After her husband died, Jan called George, a long-time friend of Jan and her husband, and also their lawyer, and asked him to serve as her Power of Attorney. “I don’t have anyone to care for me or make decisions with me now that Don has died. Will you agree to help me?”
George said he would be honored. Together they documented her decisions; George would serve as her financial and medical power of attorney and, since she only had a 2 cousins living in the south whom she didn’t see often, he would function as her health care proxy. Jan also had written into her advanced directive and her will that she wanted to live and die at home. “Don left me enough money. Promise that you’ll follow my wishes.”
George assured her that he would and to assist with that, he would hire a geriatric care manager to act as his “eyes and ears” and be available to Jan for anything she might want or need; from doctors’ appointments, shopping, to meeting friends for lunch or church.
Jan and I developed a strong bond over the following months; she came to rely on me and called if she got confused or forgot things. While her memory was a little vague at 92, she maintained a wicked sense of humor, dressed beautifully and was always game to go out. For five years, until sometime after her 97th birthday, she did very well with assistance from her long-time housekeeper who came in twice a week.
Until the day she fell. Bruised and less steady, she was sent to a rehabilitation facility where her confusion increased but she held on to George’s words the one time he visited Jan, “we’re getting your house ready for you to return.” She wanted updates on the changes; the new path from the driveway to the house and the new, accessible bathroom.
The night before she was to return home George called to say that Jan was staying at the assisted living. His decision was final but Jan was welcome to call him directly. I was not to question this and my role would be to take Jan out for lunch or to shop, to medical appointments, and deal with any issues that arose at the facility. And then he hung up. I knew he was entitled to make that decision; I also knew he was not obligated to tell me why he’d made that decision; his demeanor on the phone made quite clear that he had no interest in my opinion.
I called several lawyers to ask about the legality of George’s decision and if there was any recourse and was told that as Power of Attorney and a lawyer, his judgement wouldn’t be challenged. Though conceivably unethical, George’s judgment was within the scope of his responsibilities, regardless of the “promise” for Jan to go to her own home.

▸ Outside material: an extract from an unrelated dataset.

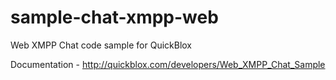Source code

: sample-chat-xmpp-web
====================

Web XMPP Chat code sample for QuickBlox

Documentation - http://quickblox.com/developers/Web_XMPP_Chat_Sample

I asked what the remedy was. One colleague said, “People should review their decisions every couple of years; make sure the people you name are still available and desirable and that your decisions remain the same or need changing.”

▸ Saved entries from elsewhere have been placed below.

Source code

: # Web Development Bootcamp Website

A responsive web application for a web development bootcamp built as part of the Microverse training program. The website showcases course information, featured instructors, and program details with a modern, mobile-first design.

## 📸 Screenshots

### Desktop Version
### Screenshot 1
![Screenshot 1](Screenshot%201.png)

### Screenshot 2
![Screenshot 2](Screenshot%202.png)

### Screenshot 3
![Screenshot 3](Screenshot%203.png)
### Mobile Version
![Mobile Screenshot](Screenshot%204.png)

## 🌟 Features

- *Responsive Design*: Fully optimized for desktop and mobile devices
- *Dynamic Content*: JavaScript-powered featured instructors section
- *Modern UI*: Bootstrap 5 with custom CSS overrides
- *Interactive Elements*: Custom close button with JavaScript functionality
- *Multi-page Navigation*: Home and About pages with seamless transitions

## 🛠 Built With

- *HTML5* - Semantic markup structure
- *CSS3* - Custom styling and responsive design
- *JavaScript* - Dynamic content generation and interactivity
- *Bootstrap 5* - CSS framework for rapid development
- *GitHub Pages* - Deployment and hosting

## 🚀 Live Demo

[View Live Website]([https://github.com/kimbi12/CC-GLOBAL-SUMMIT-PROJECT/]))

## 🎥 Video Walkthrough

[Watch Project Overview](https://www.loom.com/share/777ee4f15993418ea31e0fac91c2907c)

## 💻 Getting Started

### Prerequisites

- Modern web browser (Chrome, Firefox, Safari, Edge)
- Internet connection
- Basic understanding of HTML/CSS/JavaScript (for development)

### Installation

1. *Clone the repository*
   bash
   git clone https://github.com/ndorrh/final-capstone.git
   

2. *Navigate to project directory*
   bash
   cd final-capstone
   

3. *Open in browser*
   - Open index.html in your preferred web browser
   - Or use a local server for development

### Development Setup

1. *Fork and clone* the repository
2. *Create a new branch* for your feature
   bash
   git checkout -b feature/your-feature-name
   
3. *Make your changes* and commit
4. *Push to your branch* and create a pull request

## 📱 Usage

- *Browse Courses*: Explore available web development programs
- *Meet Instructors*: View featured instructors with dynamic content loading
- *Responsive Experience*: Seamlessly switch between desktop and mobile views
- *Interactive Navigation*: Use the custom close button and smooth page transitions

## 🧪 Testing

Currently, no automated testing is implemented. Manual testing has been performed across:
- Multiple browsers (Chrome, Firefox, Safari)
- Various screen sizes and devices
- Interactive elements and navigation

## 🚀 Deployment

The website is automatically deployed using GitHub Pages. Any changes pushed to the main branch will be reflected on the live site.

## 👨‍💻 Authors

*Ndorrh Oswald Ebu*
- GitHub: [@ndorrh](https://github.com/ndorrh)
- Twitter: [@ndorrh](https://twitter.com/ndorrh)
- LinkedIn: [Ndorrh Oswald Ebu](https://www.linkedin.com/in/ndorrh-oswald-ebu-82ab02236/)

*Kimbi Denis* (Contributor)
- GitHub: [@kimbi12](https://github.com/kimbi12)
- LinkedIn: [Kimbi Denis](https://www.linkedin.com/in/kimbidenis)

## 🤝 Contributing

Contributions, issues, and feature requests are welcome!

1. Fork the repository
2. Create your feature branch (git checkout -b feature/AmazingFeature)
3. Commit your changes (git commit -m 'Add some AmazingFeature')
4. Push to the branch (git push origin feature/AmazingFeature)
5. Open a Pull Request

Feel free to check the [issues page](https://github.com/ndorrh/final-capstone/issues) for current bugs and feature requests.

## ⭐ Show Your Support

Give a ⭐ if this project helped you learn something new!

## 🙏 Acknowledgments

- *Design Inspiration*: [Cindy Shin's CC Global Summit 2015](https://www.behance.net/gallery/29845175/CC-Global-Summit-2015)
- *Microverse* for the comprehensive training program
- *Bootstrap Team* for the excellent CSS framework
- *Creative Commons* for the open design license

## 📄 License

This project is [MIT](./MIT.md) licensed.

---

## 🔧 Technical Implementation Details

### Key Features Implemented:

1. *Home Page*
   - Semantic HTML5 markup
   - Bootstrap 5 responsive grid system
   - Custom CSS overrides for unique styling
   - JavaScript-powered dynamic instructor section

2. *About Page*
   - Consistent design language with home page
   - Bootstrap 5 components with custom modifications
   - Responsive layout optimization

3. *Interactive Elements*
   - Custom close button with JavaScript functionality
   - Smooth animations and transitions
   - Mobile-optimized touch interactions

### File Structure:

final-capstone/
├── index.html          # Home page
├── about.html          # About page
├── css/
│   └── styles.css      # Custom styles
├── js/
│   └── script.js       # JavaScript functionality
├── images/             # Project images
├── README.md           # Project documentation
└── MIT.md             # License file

My job, then, was to protect my client, and to make sure she was safe, stimulated and had familiar faces to rely on. At first Jan was still sufficiently competent to write letters to family, and to make and receive calls and express her wishes, so I urged her to contact George, reminding her that he had encouraged her to call. She refused, and as her memory deteriorated further, she was no longer capable of making the call.
Going out with Jan had been fun in the past, but now, returning to the facility, she became agitated, invariably asking “what is this, a hospital? I don’t need a hospital” and refused to go in; sometimes we negotiated for 10 minutes before, with encouragement, she acquiesced. After 6 months she refused to go to activities and skipped meals; gone was her bright and breezy, devil-may-care attitude. She retreated, slumped in a corner chair in the activity area, alone and sad.

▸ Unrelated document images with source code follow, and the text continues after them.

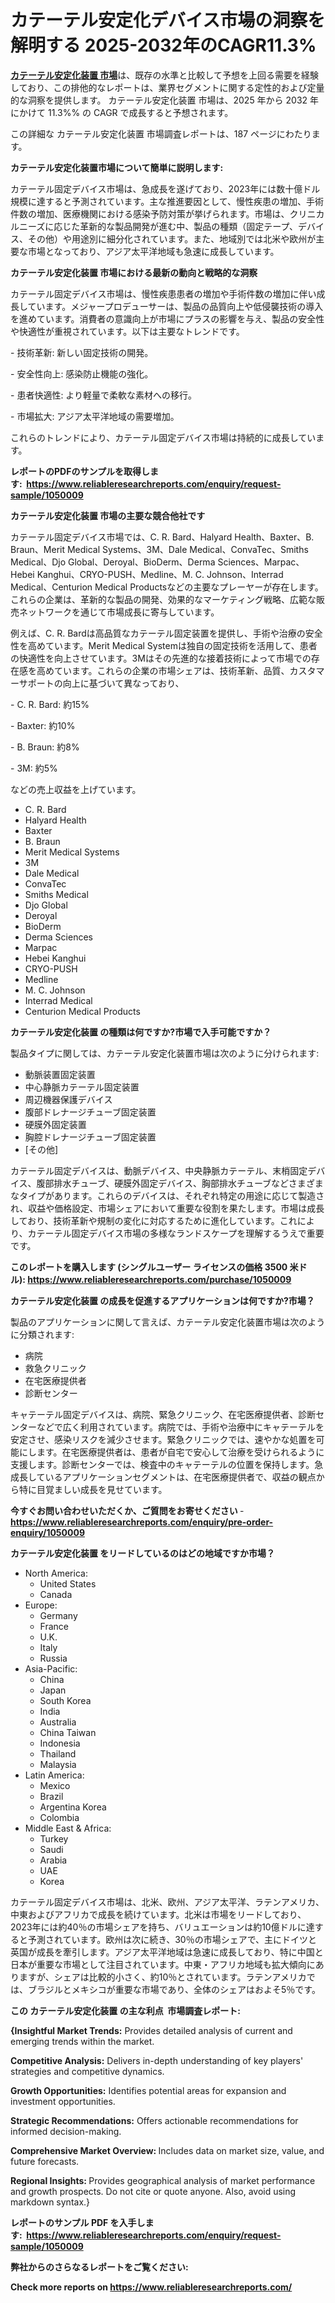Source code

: <p><h1>カテーテル安定化デバイス市場の洞察を解明する 2025-2032年のCAGR11.3%</h1></p><p data-sourcepos="1:1-1:157"><strong><a href="https://www.reliableresearchreports.com/catheter-stabilization-devices-r1050009?utm_campaign=110&utm_medium=36&utm_source=Github&utm_content=ia&utm_term=26022025&utm_id=catheter-stabilization-devices">カテーテル安定化装置 市場</a></strong>は、既存の水準と比較して予想を上回る需要を経験しており、この排他的なレポートは、業界セグメントに関する定性的および定量的な洞察を提供します。 カテーテル安定化装置 市場は、2025 年から 2032 年にかけて 11.3%% の CAGR で成長すると予想されます。</p>
<p data-sourcepos="3:1-3:50">この詳細な カテーテル安定化装置 市場調査レポートは、187 ページにわたります。</p>
<p><strong>カテーテル安定化装置市場について簡単に説明します:</strong></p>
<p><p>カテーテル固定デバイス市場は、急成長を遂げており、2023年には数十億ドル規模に達すると予測されています。主な推進要因として、慢性疾患の増加、手術件数の増加、医療機関における感染予防対策が挙げられます。市場は、クリニカルニーズに応じた革新的な製品開発が進む中、製品の種類（固定テープ、デバイス、その他）や用途別に細分化されています。また、地域別では北米や欧州が主要な市場となっており、アジア太平洋地域も急速に成長しています。</p></p>
<p><strong>カテーテル安定化装置 市場における最新の動向と戦略的な洞察</strong></p>
<p><p>カテーテル固定デバイス市場は、慢性疾患患者の増加や手術件数の増加に伴い成長しています。メジャープロデューサーは、製品の品質向上や低侵襲技術の導入を進めています。消費者の意識向上が市場にプラスの影響を与え、製品の安全性や快適性が重視されています。以下は主要なトレンドです。</p><p>- 技術革新: 新しい固定技術の開発。</p><p>- 安全性向上: 感染防止機能の強化。</p><p>- 患者快適性: より軽量で柔軟な素材への移行。</p><p>- 市場拡大: アジア太平洋地域の需要増加。 </p><p>これらのトレンドにより、カテーテル固定デバイス市場は持続的に成長しています。</p></p>
<p><strong>レポートのPDFのサンプルを取得します</strong><strong>:&nbsp;&nbsp;<a href="https://www.reliableresearchreports.com/enquiry/request-sample/1050009?utm_campaign=110&utm_medium=36&utm_source=Github&utm_content=ia&utm_term=26022025&utm_id=catheter-stabilization-devices">https://www.reliableresearchreports.com/enquiry/request-sample/1050009</a></strong></p>
<p><strong>カテーテル安定化装置 市場の主要な競合他社です</strong></p>
<p><p>カテーテル固定デバイス市場では、C. R. Bard、Halyard Health、Baxter、B. Braun、Merit Medical Systems、3M、Dale Medical、ConvaTec、Smiths Medical、Djo Global、Deroyal、BioDerm、Derma Sciences、Marpac、Hebei Kanghui、CRYO-PUSH、Medline、M. C. Johnson、Interrad Medical、Centurion Medical Productsなどの主要なプレーヤーが存在します。これらの企業は、革新的な製品の開発、効果的なマーケティング戦略、広範な販売ネットワークを通じて市場成長に寄与しています。</p><p>例えば、C. R. Bardは高品質なカテーテル固定装置を提供し、手術や治療の安全性を高めています。Merit Medical Systemは独自の固定技術を活用して、患者の快適性を向上させています。3Mはその先進的な接着技術によって市場での存在感を高めています。これらの企業の市場シェアは、技術革新、品質、カスタマーサポートの向上に基づいて異なっており、</p><p>- C. R. Bard: 約15%</p><p>- Baxter: 約10%</p><p>- B. Braun: 約8%</p><p>- 3M: 約5%</p><p>などの売上収益を上げています。</p></p>
<p><ul><li>C. R. Bard</li><li>Halyard Health</li><li>Baxter</li><li>B. Braun</li><li>Merit Medical Systems</li><li>3M</li><li>Dale Medical</li><li>ConvaTec</li><li>Smiths Medical</li><li>Djo Global</li><li>Deroyal</li><li>BioDerm</li><li>Derma Sciences</li><li>Marpac</li><li>Hebei Kanghui</li><li>CRYO-PUSH</li><li>Medline</li><li>M. C. Johnson</li><li>Interrad Medical</li><li>Centurion Medical Products</li></ul></p>
<p><strong>カテーテル安定化装置 の種類は何ですか?市場で入手可能ですか？</strong></p>
<p>製品タイプに関しては、カテーテル安定化装置市場は次のように分けられます:</p>
<p><ul><li>動脈装置固定装置</li><li>中心静脈カテーテル固定装置</li><li>周辺機器保護デバイス</li><li>腹部ドレナージチューブ固定装置</li><li>硬膜外固定装置</li><li>胸腔ドレナージチューブ固定装置</li><li>[その他]</li></ul></p>
<p><p>カテーテル固定デバイスは、動脈デバイス、中央静脈カテーテル、末梢固定デバイス、腹部排水チューブ、硬膜外固定デバイス、胸部排水チューブなどさまざまなタイプがあります。これらのデバイスは、それぞれ特定の用途に応じて製造され、収益や価格設定、市場シェアにおいて重要な役割を果たします。市場は成長しており、技術革新や規制の変化に対応するために進化しています。これにより、カテーテル固定デバイス市場の多様なランドスケープを理解するうえで重要です。</p></p>
<p><strong>このレポートを購入します (シングルユーザー ライセンスの価格 3500 米ドル):&nbsp;<a href="https://www.reliableresearchreports.com/purchase/1050009?utm_campaign=110&utm_medium=36&utm_source=Github&utm_content=ia&utm_term=26022025&utm_id=catheter-stabilization-devices">https://www.reliableresearchreports.com/purchase/1050009</a></strong></p>
<p><strong>カテーテル安定化装置 の成長を促進するアプリケーションは何ですか?市場？</strong></p>
<p>製品のアプリケーションに関して言えば、カテーテル安定化装置市場は次のように分類されます:</p>
<p><ul><li>病院</li><li>救急クリニック</li><li>在宅医療提供者</li><li>診断センター</li></ul></p>
<p><p>キャテーテル固定デバイスは、病院、緊急クリニック、在宅医療提供者、診断センターなどで広く利用されています。病院では、手術や治療中にキャテーテルを安定させ、感染リスクを減少させます。緊急クリニックでは、速やかな処置を可能にします。在宅医療提供者は、患者が自宅で安心して治療を受けられるように支援します。診断センターでは、検査中のキャテーテルの位置を保持します。急成長しているアプリケーションセグメントは、在宅医療提供者で、収益の観点から特に目覚ましい成長を見せています。</p></p>
<p><strong>今すぐお問い合わせいただくか、ご質問をお寄せください</strong><strong>&nbsp;</strong>-<strong><a href="https://www.reliableresearchreports.com/enquiry/pre-order-enquiry/1050009?utm_campaign=110&utm_medium=36&utm_source=Github&utm_content=ia&utm_term=26022025&utm_id=catheter-stabilization-devices">https://www.reliableresearchreports.com/enquiry/pre-order-enquiry/1050009</a></strong></p>
<p><strong>カテーテル安定化装置 をリードしているのはどの地域ですか市場？</strong></p>
<p><ul>
    <li>
        North America:
        <ul>
            <li>United States</li>
            <li>Canada</li>
        </ul>
    </li>
    <li>
        Europe:
        <ul>
            <li>Germany</li>
            <li>France</li>
            <li>U.K.</li>
            <li>Italy</li>
            <li>Russia</li>
        </ul>
    </li>
    <li>
        Asia-Pacific:
        <ul>
            <li>China</li>
            <li>Japan</li>
            <li>South Korea</li>
            <li>India</li>
            <li>Australia</li>
            <li>China Taiwan</li>
            <li>Indonesia</li>
            <li>Thailand</li>
            <li>Malaysia</li>
        </ul>
    </li>
    <li>
        Latin America:
        <ul>
            <li>Mexico</li>
            <li>Brazil</li>
            <li>Argentina Korea</li>
            <li>Colombia</li>
        </ul>
    </li>
    <li>
        Middle East & Africa:
        <ul>
            <li>Turkey</li>
            <li>Saudi</li>
            <li>Arabia</li>
            <li>UAE</li>
            <li>Korea</li>
        </ul>
    </li>
    </ul></p>
<p><p>カテーテル固定デバイス市場は、北米、欧州、アジア太平洋、ラテンアメリカ、中東およびアフリカで成長を続けています。北米は市場をリードしており、2023年には約40％の市場シェアを持ち、バリュエーションは約10億ドルに達すると予測されています。欧州は次に続き、30％の市場シェアで、主にドイツと英国が成長を牽引します。アジア太平洋地域は急速に成長しており、特に中国と日本が重要な市場として注目されています。中東・アフリカ地域も拡大傾向にありますが、シェアは比較的小さく、約10％とされています。ラテンアメリカでは、ブラジルとメキシコが重要な市場であり、全体のシェアはおよそ5％です。</p></p>
<p><strong>この カテーテル安定化装置 の主な利点&nbsp; 市場調査レポート:</strong></p>
<p><strong>{Insightful Market Trends:</strong> Provides detailed analysis of current and emerging trends within the market.</p>
<p><strong>Competitive Analysis:</strong> Delivers in-depth understanding of key players' strategies and competitive dynamics.</p>
<p><strong>Growth Opportunities:</strong> Identifies potential areas for expansion and investment opportunities.</p>
<p><strong>Strategic Recommendations:</strong> Offers actionable recommendations for informed decision-making.</p>
<p><strong>Comprehensive Market Overview: </strong>Includes data on market size, value, and future forecasts.</p>
<p><strong>Regional Insights: </strong>Provides geographical analysis of market performance and growth prospects. Do not cite or quote anyone. Also, avoid using markdown syntax.}</p>
<p><strong>レポートのサンプル PDF を入手します:&nbsp;</strong><strong>&nbsp;<a href="https://www.reliableresearchreports.com/enquiry/request-sample/1050009?utm_campaign=110&utm_medium=36&utm_source=Github&utm_content=ia&utm_term=26022025&utm_id=catheter-stabilization-devices">https://www.reliableresearchreports.com/enquiry/request-sample/1050009</a></strong></p>
<p></p>
<p></p>
<p></p>
<p></p>
<p><strong>弊社からのさらなるレポートをご覧ください:</strong></p>
<p><strong>Check more reports on <a href="https://www.reliableresearchreports.com/?utm_campaign=110&utm_medium=36&utm_source=Github&utm_content=ia&utm_term=26022025&utm_id=catheter-stabilization-devices">https://www.reliableresearchreports.com/</a></strong></p>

Jan got the flu and couldn’t recovered so was placed on hospice care. When I visited I’d softy call her name; she’d open her eyes, nod and then fade. She slipped, cared for by a succession of aides she didn’t know, who took turns sitting by her side or merely attending to her physical needs; the atmosphere was pervaded by bells, voices, things that ticked loudly and carts clanking in the halls.
These were the last sounds she heard.
It was sad to think that Jan could have been in her own home with the people who had grown to love and care for her.